--- Task requirements ---
Below are the records; copy out every line that holds the word "Regular".

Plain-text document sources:

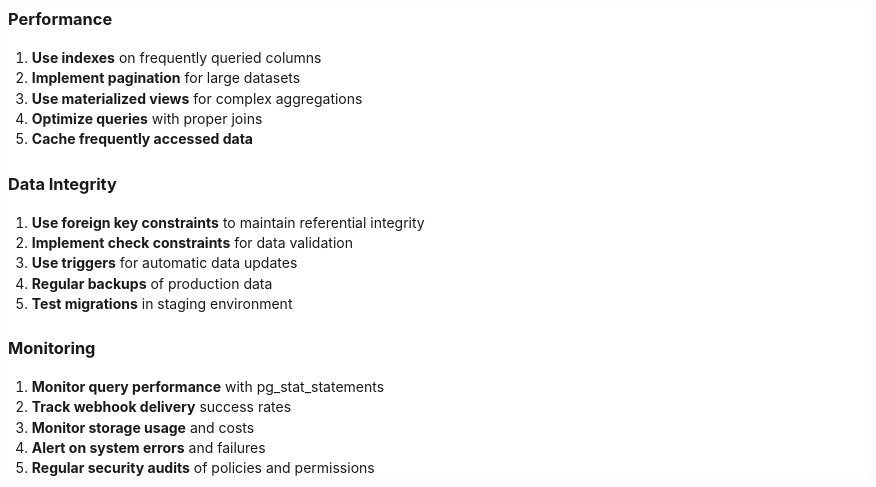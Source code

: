 ### Performance

1. **Use indexes** on frequently queried columns
2. **Implement pagination** for large datasets
3. **Use materialized views** for complex aggregations
4. **Optimize queries** with proper joins
5. **Cache frequently accessed data**

### Data Integrity

1. **Use foreign key constraints** to maintain referential integrity
2. **Implement check constraints** for data validation
3. **Use triggers** for automatic data updates
4. **Regular backups** of production data
5. **Test migrations** in staging environment

### Monitoring

1. **Monitor query performance** with pg_stat_statements
2. **Track webhook delivery** success rates
3. **Monitor storage usage** and costs
4. **Alert on system errors** and failures
5. **Regular security audits** of policies and permissions 
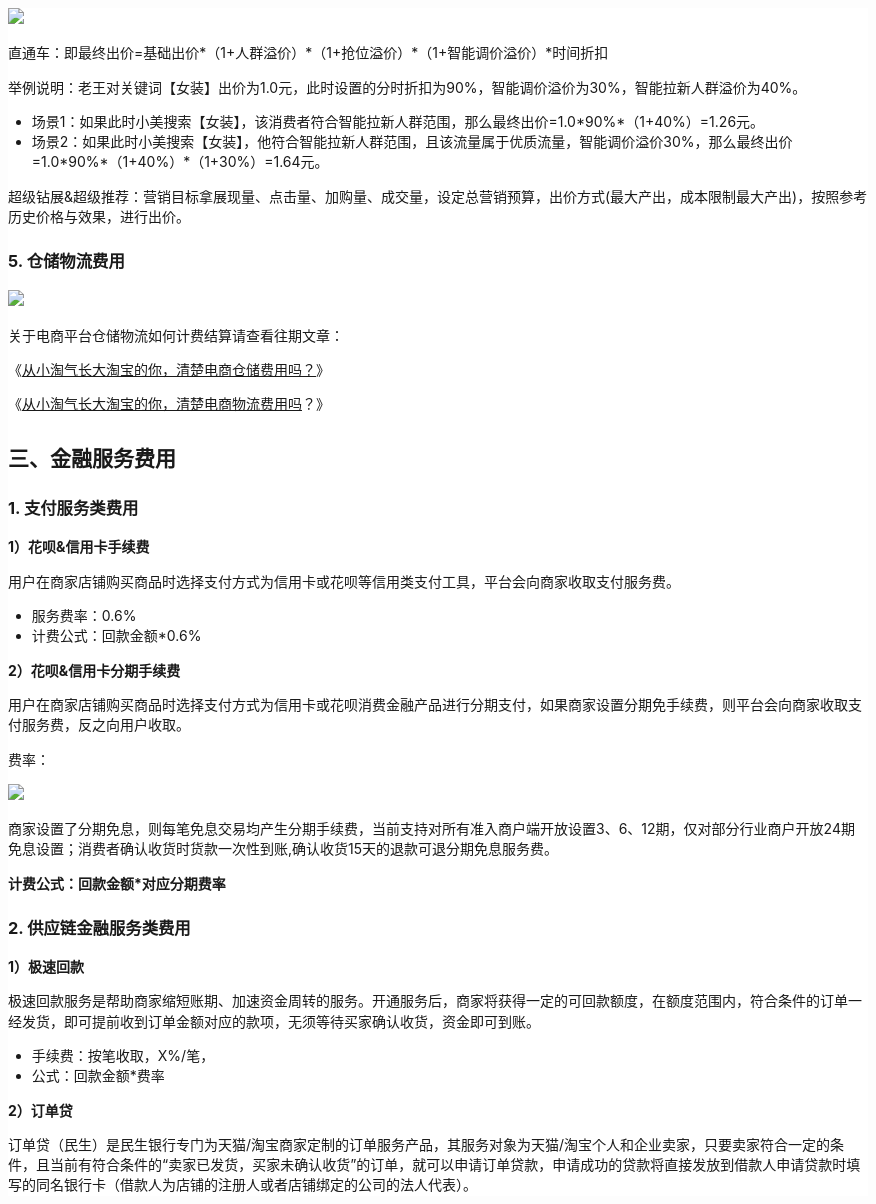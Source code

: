 ![](https://image.woshipm.com/2023/12/04/a26c82a0-9282-11ee-b47a-00163e0b5ff3.png)

直通车：即最终出价=基础出价\*（1+人群溢价）\*（1+抢位溢价）\*（1+智能调价溢价）\*时间折扣

举例说明：老王对关键词【女装】出价为1.0元，此时设置的分时折扣为90%，智能调价溢价为30%，智能拉新人群溢价为40%。

*   场景1：如果此时小美搜索【女装】，该消费者符合智能拉新人群范围，那么最终出价=1.0\*90%\*（1+40%）=1.26元。
*   场景2：如果此时小美搜索【女装】，他符合智能拉新人群范围，且该流量属于优质流量，智能调价溢价30%，那么最终出价=1.0\*90%\*（1+40%）\*（1+30%）=1.64元。

超级钻展&超级推荐：营销目标拿展现量、点击量、加购量、成交量，设定总营销预算，出价方式(最大产出，成本限制最大产出)，按照参考历史价格与效果，进行出价。

### 5\. 仓储物流费用

![](https://image.woshipm.com/2023/12/03/5a790a9e-91c0-11ee-a90a-00163e0b5ff3.png)

关于电商平台仓储物流如何计费结算请查看往期文章：

《[从小淘气长大淘宝的你，清楚电商仓储费用吗？](https://www.woshipm.com/pd/5947985.html)》

《[从小淘气长大淘宝的你，清楚电商物流费用吗](https://www.woshipm.com/share/5945921.html)？》

## 三、金融服务费用

### 1\. 支付服务类费用

**1）花呗&信用卡手续费**

用户在商家店铺购买商品时选择支付方式为信用卡或花呗等信用类支付工具，平台会向商家收取支付服务费。

*   服务费率：0.6%
*   计费公式：回款金额\*0.6%

**2）花呗&信用卡分期手续费**

用户在商家店铺购买商品时选择支付方式为信用卡或花呗消费金融产品进行分期支付，如果商家设置分期免手续费，则平台会向商家收取支付服务费，反之向用户收取。

费率：

![](https://image.woshipm.com/2023/12/04/406c60d6-928a-11ee-b47a-00163e0b5ff3.png)

商家设置了分期免息，则每笔免息交易均产生分期手续费，当前支持对所有准入商户端开放设置3、6、12期，仅对部分行业商户开放24期免息设置；消费者确认收货时货款一次性到账,确认收货15天的退款可退分期免息服务费。

**计费公式：回款金额\*对应分期费率**

### 2\. 供应链金融服务类费用

**1）极速回款**

极速回款服务是帮助商家缩短账期、加速资金周转的服务。开通服务后，商家将获得一定的可回款额度，在额度范围内，符合条件的订单一经发货，即可提前收到订单金额对应的款项，无须等待买家确认收货，资金即可到账。

*   手续费：按笔收取，X%/笔，
*   公式：回款金额\*费率

**2）订单贷**

订单贷（民生）是民生银行专门为天猫/淘宝商家定制的订单服务产品，其服务对象为天猫/淘宝个人和企业卖家，只要卖家符合一定的条件，且当前有符合条件的“卖家已发货，买家未确认收货”的订单，就可以申请订单贷款，申请成功的贷款将直接发放到借款人申请贷款时填写的同名银行卡（借款人为店铺的注册人或者店铺绑定的公司的法人代表）。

--- Answer box ---
4. **Regular backups** of production data
5. **Regular security audits** of policies and permissions 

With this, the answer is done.